Plot: New York reporter Sue (Kozlowski) heads to Australia to interview living legend Michael J. "Crocodile" Dundee (Hogan), who has spent his entire life in the Australian outback. After spending a few days with Dundee, she is so taken with him she brings him him back with her to New York. Once he arrives there, Dundee is amazed by the wonders of the city and the interesting people he meets.
Reviewed573 words (Est. Reading Time 2m 51s)
After taking last weekend off to celebrate the 4th of July, it was time to dig back in and find a film to watch for this Saturday’s Retro Review. Going to NetFlix® as usual, I discovered a whole selection of films titled “Movies from the 1980’s,” which was exactly what I was looking for – and Crocodile Dundee popped up.
I vaguely remember seeing Crocodile Dundee years ago, and figured that would fit the ticket for today’s Retro Review. So, I settled in and gave it a shot. Would this “fish out of water” tale still be fun in 2016? Or has the fun of Crocodile Dundee gone the way of the dodo?
Paul Hogan – who also co-wrote the film – stars as Michael J. “Crocodile” Dundee, and seems at ease in front of the camera. He’s definitely into his character, and does a good job of keeping the audience entertained. Whether he’s in his character’s natural habitat in the Australian outback, or playing clueless in the big city, viewers will want to stick around to see what he does next.
Linda Kozlowski, on the other hand, isn’t quite as entertaining. She’s around basically to provide a reason for Dundee to transport himself to the Big Apple, and it’s obvious from the start. Unlike similar film Romancing the Stone (1984), there isn’t really that beginning part where the two main characters don’t get along. In Crocodile Dundee, it’s more of a dismissal by Kozlowski’s Sue, which changes quickly enough.
While the film is largely a walking cliché by this point, there’s still something entertaining about Crocodile Dundee. Maybe it’s the lighthearted feel of the film. Even when out in the wild and Sue is being attacked by crocs and the like, the film never really provides much drama. Instead, it’s aim more seems to be to showcase a lighthearted “fish out of water” tale – first for Sue in the outback, then for Dundee in the city.

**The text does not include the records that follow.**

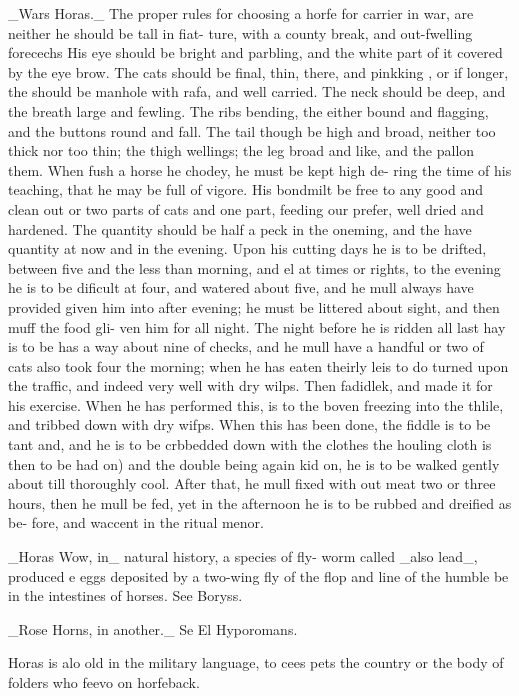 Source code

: \documentclass{article}
\begin{document}
\_Wars Horas.\_ The proper rules for choosing a horfe
for carrier in war, are neither he should be tall in fiat-
ture, with a county break, and out-fwelling forecechs
His eye should be bright and parbling, and the white
part of it covered by the eye brow. The cats should
be final, thin, there, and pinkking , or if longer, the
should be manhole with rafa, and well carried. The
neck should be deep, and the breath large and fewling.
The ribs bending, the either bound and flagging, and
the buttons round and fall. The tail though be high
and broad, neither too thick nor too thin; the thigh
wellings; the leg broad and like, and the pallon them.
When fush a horse he chodey, he must be kept high de-
ring the time of his teaching, that he may be full of
vigore. His bondmilt be free to any good and clean out
or two parts of cats and one part, feeding our prefer,
well dried and hardened. The quantity should be half
a peck in the oneming, and the have quantity at now
and in the evening. Upon his cutting days he is to be
drifted, between five and the less than morning, and
el at times or rights, to the evening he is to be dificult
at four, and watered about five, and he mull always
have provided given him into after evening; he must be
littered about sight, and then muff the food gli-
ven him for all night. The night before he is ridden
all last hay is to be has a way about nine of checks, and
he mull have a handful or two of cats also took four
the morning; when he has eaten theirly leis to do
turned upon the traffic, and indeed very well with dry
wilps. Then fadidlek, and made it for his exercise.
When he has performed this, is to the boven
freezing into the thlile, and tribbed down with dry
wifps. When this has been done, the fiddle is to be
tant and, and he is to be crbbedded down with the clothes
the houling cloth is then to be had on) and the double
being again kid on, he is to be walked gently about
till thoroughly cool. After that, he mull fixed with
out meat two or three hours, then he mull be fed, yet
in the afternoon he is to be rubbed and dreified as be-
fore, and waccent in the ritual menor.

\_Horas Wow, in\_ natural history, a species of fly-
worm called \_also lead\_, produced e eggs deposited by a
two-wing fly of the flop and line of the humble
be in the intestines of horses. See Boryss.

\_Rose Horns, in another.\_ Se El Hyporomans.

Horas is alo old in the military language, to cees
pets the country or the body of folders who feevo on
horfeback.
\end{document}
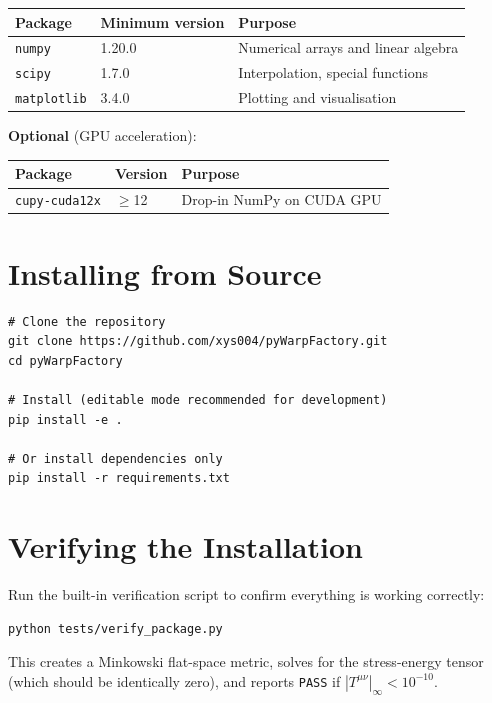 \documentclass[11pt, a4paper, twoside]{report}
\begin{document}
\begin{center}
\begin{tabular}{lll}
  \toprule
  Package & Minimum version & Purpose \\
  \midrule
  \texttt{numpy}      & 1.20.0 & Numerical arrays and linear algebra \\
  \texttt{scipy}      & 1.7.0  & Interpolation, special functions \\
  \texttt{matplotlib} & 3.4.0  & Plotting and visualisation \\
  \bottomrule
\end{tabular}
\end{center}

\textbf{Optional} (GPU acceleration):
\begin{center}
\begin{tabular}{lll}
  \toprule
  Package & Version & Purpose \\
  \midrule
  \texttt{cupy-cuda12x} & $\ge$12 & Drop-in NumPy on CUDA GPU \\
  \bottomrule
\end{tabular}
\end{center}

\section{Installing from Source}

\begin{lstlisting}[caption={Installation from GitHub}]
# Clone the repository
git clone https://github.com/xys004/pyWarpFactory.git
cd pyWarpFactory

# Install (editable mode recommended for development)
pip install -e .

# Or install dependencies only
pip install -r requirements.txt
\end{lstlisting}

\section{Verifying the Installation}

Run the built-in verification script to confirm everything is working
correctly:

\begin{lstlisting}[caption={Package verification}]
python tests/verify_package.py
\end{lstlisting}

This creates a Minkowski flat-space metric, solves for the stress-energy
tensor (which should be identically zero), and reports \texttt{PASS} if
$|T^{\mu\nu}|_\infty < 10^{-10}$.
\end{document}
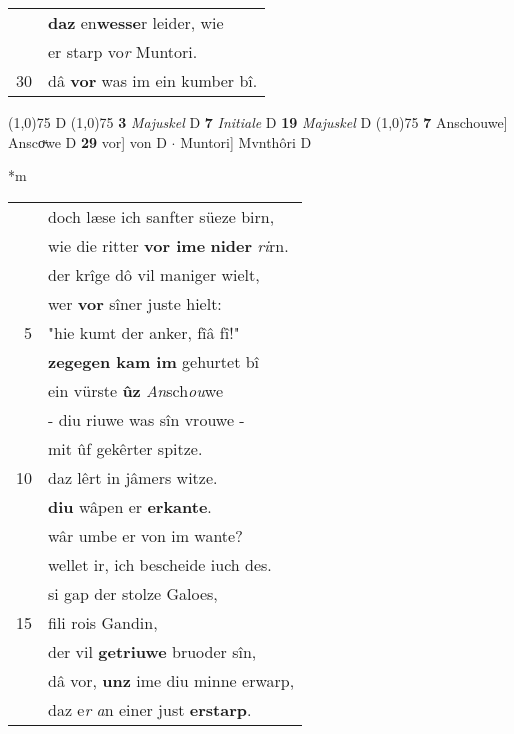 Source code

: \documentclass[8pt,a4paper,notitlepage]{article}
\begin{document}
\begin{table}[ht]
\begin{minipage}[t]{0.5\linewidth}
\begin{tabular}{rl}
 & \textbf{daz} en\textbf{wesse}r leider, wie\\ 
 & er starp vo\textit{r} Muntori.\\ 
30 & dâ \textbf{vor} was im ein kumber bî.\\ 
\end{tabular}
\scriptsize
\line(1,0){75} \newline
D \newline
\line(1,0){75} \newline
\textbf{3} \textit{Majuskel} D  \textbf{7} \textit{Initiale} D  \textbf{19} \textit{Majuskel} D  \newline
\line(1,0){75} \newline
\textbf{7} Anschouwe] Anscoͮwe D \textbf{29} vor] von D  $\cdot$ Muntori] Mvnthôri D \newline
\end{minipage}
\hspace{0.5cm}
\begin{minipage}[t]{0.5\linewidth}
\small
\begin{center}*m
\end{center}
\begin{tabular}{rl}
 & doch læse ich sanfter süeze birn,\\ 
 & wie die ritter \textbf{vor ime} \textbf{nider} \textit{ri}rn.\\ 
 & der krîge dô vil maniger wielt,\\ 
 & wer \textbf{vor} sîner juste hielt:\\ 
5 & "hie kumt der anker, fîâ fî!"\\ 
 & \textbf{zegegen kam im} gehurtet bî\\ 
 & ein vürste \textbf{ûz} \textit{An}sch\textit{ou}we\\ 
 & - diu riuwe was sîn vrouwe -\\ 
 & mit ûf gekêrter spitze.\\ 
10 & daz lêrt in jâmers witze.\\ 
 & \textbf{diu} wâpen er \textbf{erkante}.\\ 
 & wâr umbe er von im wante?\\ 
 & wellet ir, ich bescheide iuch des.\\ 
 & si gap der stolze Galoes,\\ 
15 & fili rois Gandin,\\ 
 & der vil \textbf{getriuwe} bruoder sîn,\\ 
 & dâ vor, \textbf{unz} ime diu minne erwarp,\\ 
 & daz e\textit{r} \textit{a}n einer just \textbf{erstarp}.\\ 

\end{tabular}
\end{minipage}
\end{table}
\end{document}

While Sue’s interactions with Dundee in the outback are decent, it’s Dundee’s entrance to the big city where the film really finds it’s stride. While it sticks to basic lighthearted stuff like mistakenly identifying New Yorkers as friendly folk (since they live close to each other) or mistaking prostitutes for friendly women, Dundee manages to make it through New York with nothing more than some minor foibles. This could have gone quite differently, of course, but the film plays up the comedy aspect rather than the grittier details.

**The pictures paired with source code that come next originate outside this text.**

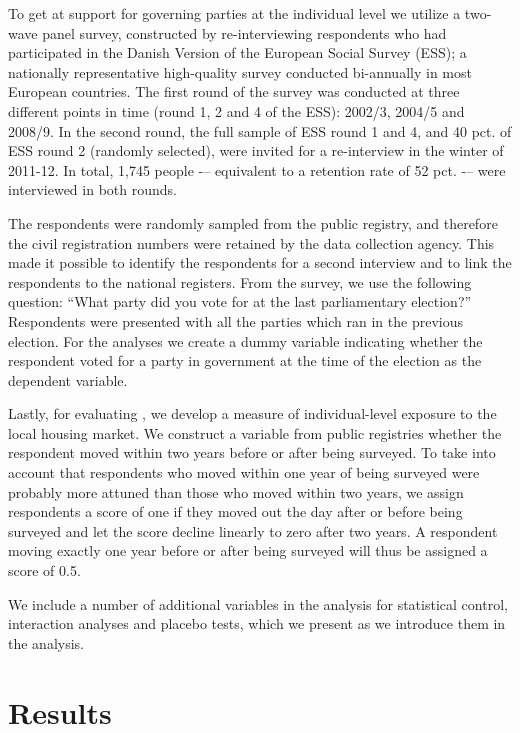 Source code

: \documentclass[12pt,a4paper]{article}
\begin{document}
	To get at support for governing parties at the individual level we utilize a two-wave panel survey, constructed by re-interviewing respondents who had participated in the Danish Version of the European Social Survey (ESS); a nationally representative high-quality survey conducted bi-annually in most European countries. The first round of the survey was conducted at three different points in time (round 1, 2 and 4 of the ESS): 2002/3, 2004/5 and 2008/9. In the second round, the full sample of ESS round 1 and 4, and 40 pct. of ESS round 2 (randomly selected), were invited for a re-interview in the winter of 2011-12. In total, 1,745 people -– equivalent to a retention rate of 52 pct. -– were interviewed in both rounds.
	
	The respondents were randomly sampled from the public registry, and therefore the civil registration numbers were retained by the data collection agency. This made it possible to identify the respondents for a second interview and to link the respondents to the national registers. From the survey, we use the following question: ``What party did you vote for at the last parliamentary election?'' Respondents were presented with all the parties which ran in the previous election. For the analyses we create a dummy variable indicating whether the respondent voted for a party in government at the time of the election as the dependent variable.
	
	Lastly, for evaluating \htwo, we develop a measure of individual-level exposure to the local housing market. We construct a variable from public registries whether the respondent moved within two years before or after being surveyed. To take into account that respondents who moved within one year of being surveyed were probably more attuned than those who moved within two years, we assign respondents a score of one if they moved out the day after or before being surveyed and let the score decline linearly to zero after two years. A respondent moving exactly one year before or after being surveyed will thus be assigned a score of 0.5. 
	
	We include a number of additional variables in the analysis for statistical control, interaction analyses and placebo tests, which we present as we introduce them in the analysis. 
	
	
	\section{Results}
			
\end{document}
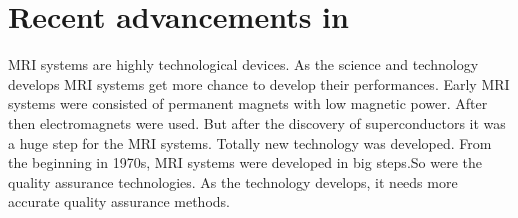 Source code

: \documentclass[12pt]{article}
\makeatletter
\let\thetitle\@title
\makeatother
\begin{document}





\pagebreak
\section{Recent advancements in \thetitle}
MRI systems are highly technological devices. As the science and technology develops MRI systems get more chance to develop their performances. Early MRI systems were consisted of permanent magnets with low magnetic power. After then electromagnets were used. But after the discovery of superconductors it was a huge step for the MRI systems. Totally new technology was developed. From the beginning in 1970s, MRI systems were developed in big steps.So were the quality assurance technologies. As the technology develops, it needs more accurate quality assurance methods. 
\end{document}
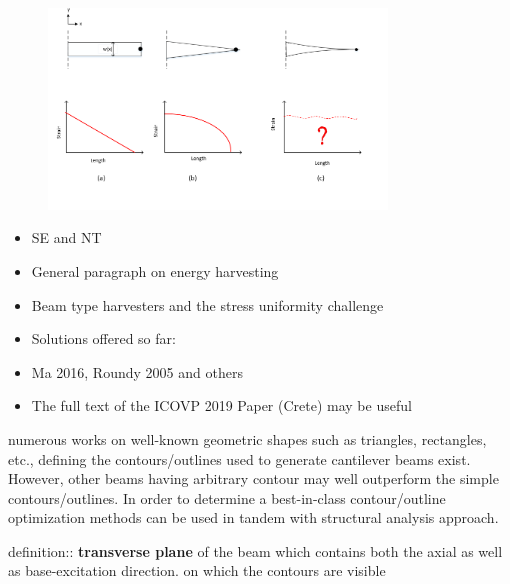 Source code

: \documentclass{article}
\begin{document}
\begin{figure}[ht!]
\centering
\includegraphics[width=90mm]{figures/graph.PNG}
\caption{ \label{overflow}}
\end{figure}
\label{sec intro}
\begin{itemize}

    \item SE and NT
    \item General paragraph on energy harvesting
    \item Beam type harvesters and the stress uniformity challenge
    \item Solutions offered so far:
    \item Ma 2016, Roundy 2005 and others
    \item The full text of the ICOVP 2019 Paper (Crete) may be useful
\end{itemize}

numerous works on well-known geometric shapes such as triangles, rectangles, etc., defining the contours/outlines used to generate cantilever beams exist.  However, other beams having arbitrary contour may well outperform the simple contours/outlines. In order to determine a best-in-class contour/outline optimization methods can be used in tandem with structural analysis approach.

definition:: \textbf{transverse plane} of the beam which contains both the axial as well as base-excitation direction. on which the contours are visible
\end{document}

While this was probably more fun back in the 80’s, a lighthearted comedy like this is a welcome break occasionally from the grittier films that play these days. In Crocodile Dundee, the 80’s were a fun time, where a modern-day Tarzan figure could get along in the big city without too much trouble. Dundee’s character is a welcome change of pace for the modern-day drudge of big city living, and the folks around him seem to be the better off for making his acquaintance.

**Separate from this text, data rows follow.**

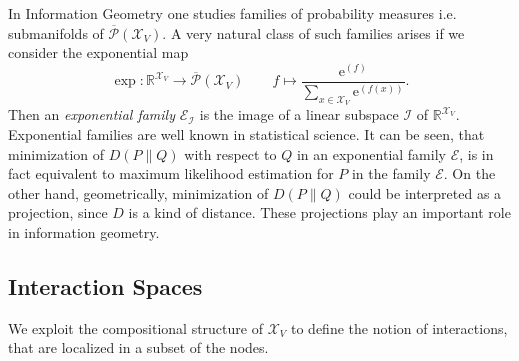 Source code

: \documentclass[12pt]{amsart}
\newcommand{\e}{\mathrm{e}} %
\theoremstyle{plain}%
\theoremstyle{definition}
\theoremstyle{remark}
\begin{document}
In Information Geometry one studies families of probability
measures i.e. submanifolds of $\overline{\mathcal{P}}(\mathcal{X}_V)$. A
very natural class of such families arises if we consider the
exponential map
\begin{equation*}
  \exp : \mathbb{R}^{\mathcal{X}_V} \to \overline{\mathcal{P}}(\mathcal{X}_V) 
  \qquad f \mapsto \frac{\e^{(f)}}{\sum_{x\in\mathcal{X}_V} \e^{(f(x))}}.
\end{equation*}
Then an \emph{exponential family} $\mathcal{E}_\mathcal{I}$ is the
image of a linear subspace $\mathcal{I}$ of $\mathbb{R}^{\mathcal{X}_V}$.
Exponential families are well known in statistical science. It can
be seen, that minimization of $D(P\parallel Q)$ with respect to $Q$
in an exponential family $\mathcal{E}$, is in fact equivalent to maximum
likelihood estimation for $P$ in the family $\mathcal{E}$. On the
other hand, geometrically, minimization of $D(P\parallel Q)$ could be
interpreted as a projection, since $D$ is a kind of distance. These projections 
play an important role in information geometry. 


\subsection{Interaction Spaces}
We exploit the compositional structure of $\mathcal{X}_V$ to 
define the notion of interactions, that are localized in a subset of the nodes. 
\end{document}
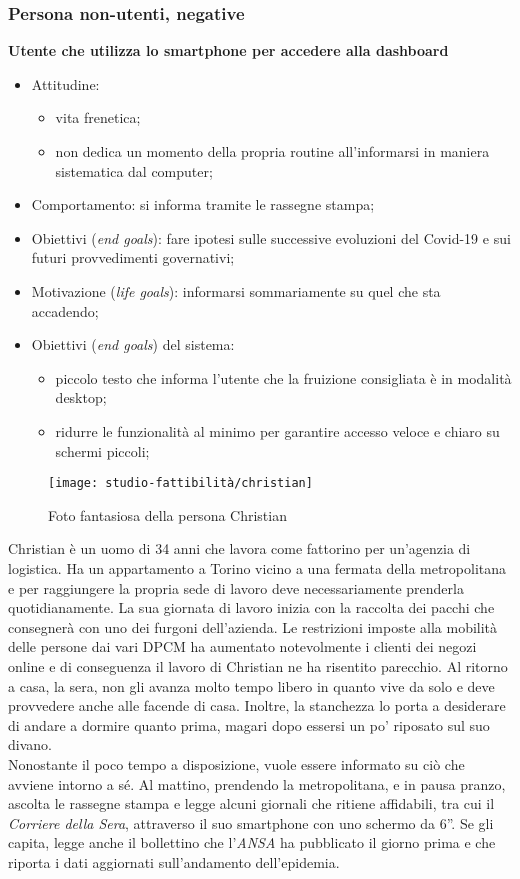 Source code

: \subsubsection*{Persona non-utenti, negative}
\textbf{Utente che utilizza lo smartphone per accedere alla dashboard}
\begin{itemize}
	\item Attitudine:
    \begin{itemize}
        \item vita frenetica;
        \item non dedica un momento della propria routine all'informarsi in maniera sistematica dal computer;
    \end{itemize}
    \item Comportamento: si informa tramite le rassegne stampa;
    \item Obiettivi (\textit{end goals}): fare ipotesi sulle successive evoluzioni del Covid-19 e sui futuri provvedimenti governativi;
    \item Motivazione (\textit{life goals}): informarsi sommariamente su quel che sta accadendo;
    \item Obiettivi (\textit{end goals}) del sistema:
    \begin{itemize}
        \item piccolo testo che informa l'utente che la fruizione consigliata è in modalità desktop;
        \item ridurre le funzionalità al minimo per garantire accesso veloce e chiaro su schermi piccoli;
    \end{itemize}
\end{itemize}

\begin{wrapfigure}{l}{7cm}
    \texttt{[image: studio-fattibilità/christian]}
    \caption{Foto fantasiosa della persona Christian}
\end{wrapfigure}

Christian è un uomo di 34 anni che lavora come fattorino per un'agenzia di logistica. Ha un appartamento a Torino vicino a una fermata della metropolitana e per raggiungere la propria sede di lavoro deve necessariamente prenderla quotidianamente. La sua giornata di lavoro inizia con la raccolta dei pacchi che consegnerà con uno dei furgoni dell'azienda. Le restrizioni imposte alla mobilità delle persone dai vari DPCM ha aumentato notevolmente i clienti dei negozi online e di conseguenza il lavoro di Christian ne ha risentito parecchio. Al ritorno a casa, la sera, non gli avanza molto tempo libero in quanto vive da solo e deve provvedere anche alle facende di casa. Inoltre, la stanchezza lo porta a desiderare di andare a dormire quanto prima, magari dopo essersi un po' riposato sul suo divano.\\
Nonostante il poco tempo a disposizione, vuole essere informato su ciò che avviene intorno a sé. Al mattino, prendendo la metropolitana, e in pausa pranzo, ascolta le rassegne stampa e legge alcuni giornali che ritiene affidabili, tra cui il \textit{Corriere della Sera}, attraverso il suo smartphone con uno schermo da 6''. Se gli capita, legge anche il bollettino che l'\textit{ANSA} ha pubblicato il giorno prima e che riporta i dati aggiornati sull'andamento dell'epidemia.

Sure, it’s rather far-fetched, and at times it’s kinda cheesy, but Hogan’s likeable character manages to win the viewer over anyway. It’s just too bad the rest of the film, with its abundance of over-used clichés and predictable ending, doesn’t really seem to deliver as well as he does. Stick with Romancing the Stone (1984) for a romantic comedy from the 80’s, since the Michael Douglas/Kathleen Turner (and Danny DeVito) combo outshines Paul Hogan’s solo performance.